The Fellowship Initiative sponsored by JPMorgan Chase is a comprehensive mentoring and enrichment program that exposes young men of color to the skills, experiences, and knowledge they’ll need to compete globally. One hundred-twenty African American and Latino high school students from New York City, Chicago, and Los Angeles (40 from each city) are currently participating.
One exciting part of TFI is a fully funded immersive experience in South Africa, where the young men stay for two and a half weeks developing leadership skills, resilience, and social skills. That part of the program is designed and run by The Experiment in International Living.
Aaron Morehouse, PhD, The Experiment’s executive director and the vice president of global development and exchange at World Learning, the nonprofit that The Experiment is part of, told me JPMorgan approached The Experiment to develop TFI’s overseas program because they knew of their work. “We have the greatest diversity—racial, ethnic, socio-economic, geographic—of any of the study abroad programs,” Morehouse says.
Imani Farley, senior associate at JPMorgan Chase, heads up TFI, which partners with community-based organizations to recruit boys who’ve completed their freshman year of high school. “Students are selected through an application and interview process,” she says. “Parents are interviewed as well.”
Farley explains that the parents must commit to supporting their sons. They’ll be the ones making sure they’re on time for the Saturday activities, which take place three Saturdays of the month starting at 8:30 a.m. and ending at 4:30 p.m. “In New York, students can take the subway. But in L.A. and Chicago students need to be driven, so parents have to be willing to get them there on time.”

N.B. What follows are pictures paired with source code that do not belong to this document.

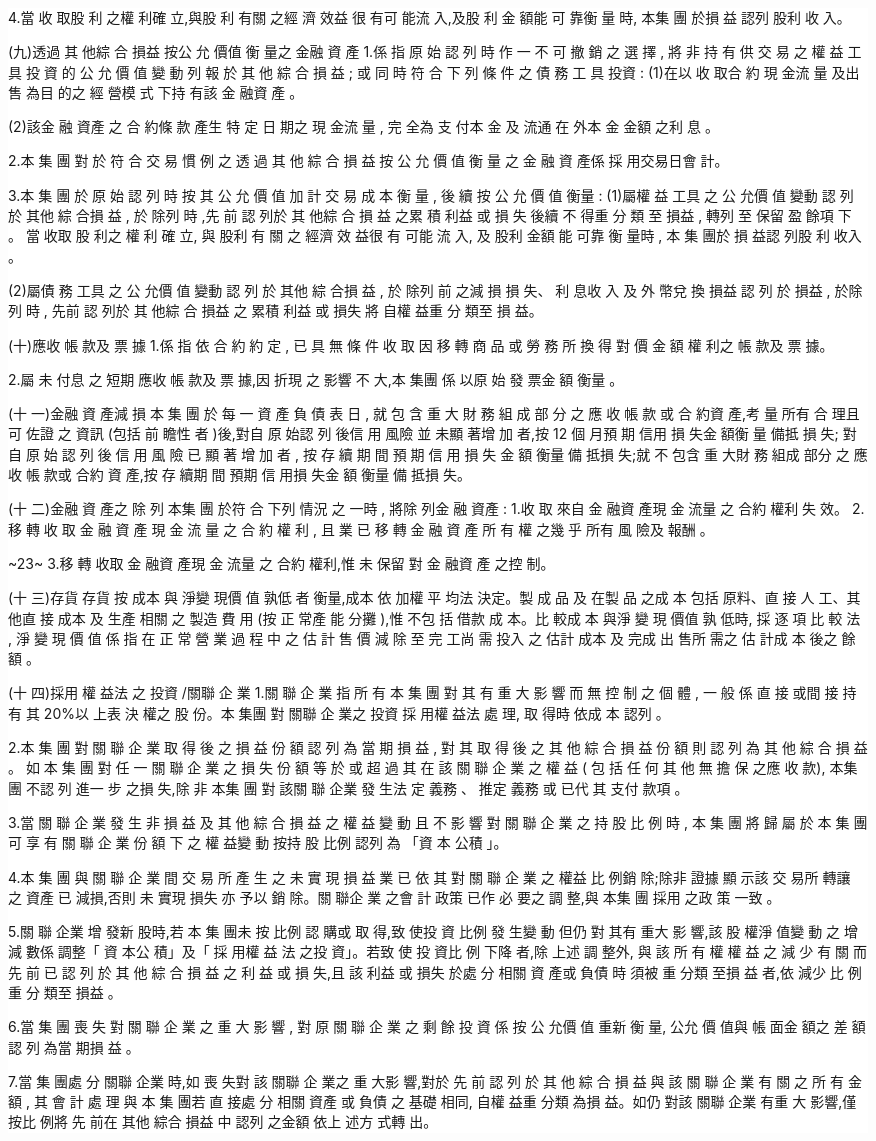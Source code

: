 4.當 收 取股 利 之權 利確 立,與股 利 有關 之經 濟 效益 很 有可 能流 入,及股 利 金 額能 可 靠衡 量 時, 本集 團 於損 益 認列 股利 收 入。

(九)透過 其 他綜 合 損益 按公 允 價值 衡 量之 金融 資 產 1.係 指 原 始 認 列 時 作 一 不 可 撤 銷 之 選 擇 , 將 非 持 有 供 交 易 之 權 益 工 具 投 資 的 公 允 價 值 變 動 列 報 於 其 他 綜 合 損 益 ; 或 同 時 符 合 下 列 條 件 之 債 務 工 具 投資 :
(1)在以 收 取合 約 現 金流 量 及出 售 為目 的之 經 營模 式 下持 有該 金 融資 產 。

(2)該金 融 資產 之 合 約條 款 產生 特 定 日 期之 現 金流 量 , 完 全為 支 付本 金 及 流通 在 外本 金 金額 之利 息 。

2.本 集 團 對 於 符 合 交 易 慣 例 之 透 過 其 他 綜 合 損 益 按 公 允 價 值 衡 量 之 金 融 資 產係 採 用交易日會 計。

3.本 集 團 於 原 始 認 列 時 按 其 公 允 價 值 加 計 交 易 成 本 衡 量 , 後 續 按 公 允 價 值 衡量 :
(1)屬權 益 工具 之 公 允價 值 變動 認 列 於 其他 綜 合損 益 , 於 除列 時 ,先 前 認 列於 其 他綜 合 損 益 之累 積 利益 或 損 失 後續 不 得重 分 類 至 損益 , 轉列 至 保留 盈 餘項 下 。 當 收取 股 利之 權 利 確 立, 與 股利 有 關 之 經濟 效 益很 有 可能 流 入, 及 股利 金額 能 可靠 衡 量時 , 本 集 團於 損 益認 列股 利 收入 。

(2)屬債 務 工具 之 公 允價 值 變動 認 列 於 其他 綜 合損 益 , 於 除列 前 之減 損 損 失、 利 息收 入 及 外 幣兌 換 損益 認 列 於 損益 , 於除 列 時 , 先前 認 列於 其 他綜 合 損益 之 累積 利益 或 損失 將 自權 益重 分 類至 損 益。

(十)應收 帳 款及 票 據 1.係 指 依 合 約 約 定 , 已 具 無 條 件 收 取 因 移 轉 商 品 或 勞 務 所 換 得 對 價 金 額 權 利之 帳 款及 票 據。

2.屬 未 付息 之 短期 應收 帳 款及 票 據,因 折現 之 影響 不 大,本 集團 係 以原 始 發 票金 額 衡量 。

(十 一)金融 資 產減 損 本 集 團 於 每 一 資 產 負 債 表 日 , 就 包 含 重 大 財 務 組 成 部 分 之 應 收 帳 款 或 合 約資 產,考 量 所有 合 理且 可 佐證 之 資訊 (包括 前 瞻性 者 )後,對自 原 始認 列 後信 用 風險 並 未顯 著增 加 者,按 12 個 月預 期 信用 損 失金 額衡 量 備抵 損 失; 對 自 原 始 認 列 後 信 用 風 險 已 顯 著 增 加 者 , 按 存 續 期 間 預 期 信 用 損 失 金 額 衡量 備 抵損 失;就 不 包含 重 大財 務 組成 部分 之 應收 帳 款或 合約 資 產,按 存 續期 間 預期 信 用損 失金 額 衡量 備 抵損 失。

(十 二)金融 資 產之 除 列 本集 團 於符 合 下列 情況 之 一時 , 將除 列金 融 資產 : 1.收 取 來自 金 融資 產現 金 流量 之 合約 權利 失 效。 2.移 轉 收 取 金 融 資 產 現 金 流 量 之 合 約 權 利 , 且 業 已 移 轉 金 融 資 產 所 有 權 之幾 乎 所有 風 險及 報酬 。

~23~
3.移 轉 收取 金 融資 產現 金 流量 之 合約 權利,惟 未 保留 對 金 融資 產 之控 制。

(十 三)存貨 存貨 按 成本 與 淨變 現價 值 孰低 者 衡量,成本 依 加權 平 均法 決定。製 成 品 及 在製 品 之成 本 包括 原料、直 接 人 工、其 他直 接 成本 及 生產 相關 之 製造 費 用 (按 正 常產 能 分攤 ),惟 不包 括 借款 成 本。比 較成 本 與淨 變 現 價值 孰 低時, 採 逐 項 比 較 法 , 淨 變 現 價 值 係 指 在 正 常 營 業 過 程 中 之 估 計 售 價 減 除 至 完 工尚 需 投入 之 估計 成本 及 完成 出 售所 需之 估 計成 本 後之 餘額 。

(十 四)採用 權 益法 之 投資 /關聯 企 業 1.關 聯 企 業 指 所 有 本 集 團 對 其 有 重 大 影 響 而 無 控 制 之 個 體 , 一 般 係 直 接 或間 接 持有 其 20%以 上表 決 權之 股 份。本 集團 對 關聯 企 業之 投資 採 用權 益法 處 理, 取 得時 依成 本 認列 。

2.本 集 團 對 關 聯 企 業 取 得 後 之 損 益 份 額 認 列 為 當 期 損 益 , 對 其 取 得 後 之 其 他 綜 合 損 益 份 額 則 認 列 為 其 他 綜 合 損 益 。 如 本 集 團 對 任 一 關 聯 企 業 之 損 失 份 額 等 於 或 超 過 其 在 該 關 聯 企 業 之 權 益 ( 包 括 任 何 其 他 無 擔 保 之應 收 款), 本集 團 不認 列 進一 步 之損 失,除 非 本集 團 對 該關 聯 企業 發 生法 定 義務 、 推定 義務 或 已代 其 支付 款項 。

3.當 關 聯 企 業 發 生 非 損 益 及 其 他 綜 合 損 益 之 權 益 變 動 且 不 影 響 對 關 聯 企 業 之 持 股 比 例 時 , 本 集 團 將 歸 屬 於 本 集 團 可 享 有 關 聯 企 業 份 額 下 之 權 益變 動 按持 股 比例 認列 為 「資 本 公積 」。

4.本 集 團 與 關 聯 企 業 間 交 易 所 產 生 之 未 實 現 損 益 業 已 依 其 對 關 聯 企 業 之 權益 比 例銷 除;除非 證據 顯 示該 交 易所 轉讓 之 資產 已 減損,否則 未 實現 損失 亦 予以 銷 除。關 聯企 業 之會 計 政策 已作 必 要之 調 整,與 本集 團 採用 之政 策 一致 。

5.關 聯 企業 增 發新 股時,若 本 集 團未 按 比例 認 購或 取 得,致 使投 資 比例 發 生變 動 但仍 對 其有 重大 影 響,該 股 權淨 值變 動 之 增 減 數係 調整「 資 本公 積」及「 採 用權 益 法 之投 資」。若致 使 投 資比 例 下降 者,除 上述 調 整外, 與 該 所 有 權 權 益 之 減 少 有 關 而 先 前 已 認 列 於 其 他 綜 合 損 益 之 利 益 或 損 失,且 該 利益 或 損失 於處 分 相關 資 產或 負債 時 須被 重 分類 至損 益 者,依 減少 比 例重 分 類至 損益 。

6.當 集 團 喪 失 對 關 聯 企 業 之 重 大 影 響 , 對 原 關 聯 企 業 之 剩 餘 投 資 係 按 公 允價 值 重新 衡 量, 公允 價 值與 帳 面金 額之 差 額認 列 為當 期損 益 。

7.當 集 團處 分 關聯 企業 時,如 喪 失對 該 關聯 企 業之 重 大影 響,對於 先 前 認 列 於 其 他 綜 合 損 益 與 該 關 聯 企 業 有 關 之 所 有 金 額 , 其 會 計 處 理 與 本 集 團若 直 接處 分 相關 資產 或 負債 之 基礎 相同, 自權 益重 分類 為損 益。如仍 對該 關聯 企業 有重 大 影響,僅 按比 例將 先 前在 其他 綜合 損益 中 認列 之金額 依上 述方 式轉 出。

Excelling When Others Believe in You
Students are C+ to B+ students. “Their issues typically stem from not having the proper support from their high school, not knowing how to ask for help, not having male mentors or role models,” Farley says. “The middle-of-the-road student is really successful after they get extra love, extra support, extra attention, and once they begin to believe that they can be successful because others believe in them.”
Steven Pierre, a high school senior from Brooklyn, New York, and a TFI participant, says the trip to South Africa represented a lot of firsts for him, including his first time out of the country and the first time he went ziplining. He called the trip “enlightening,” and said getting to know the boys from Chicago and Los Angeles created a “mini brotherhood.”
Arthur Wells, a high school senior from Chicago, credits TFI with broadening his horizons. He said the best part of the South Africa trip was visiting Robben Island, where Nelson Mandela had been held prisoner, and visiting with locals. Wells plans to pursue a master’s degree in civil engineering.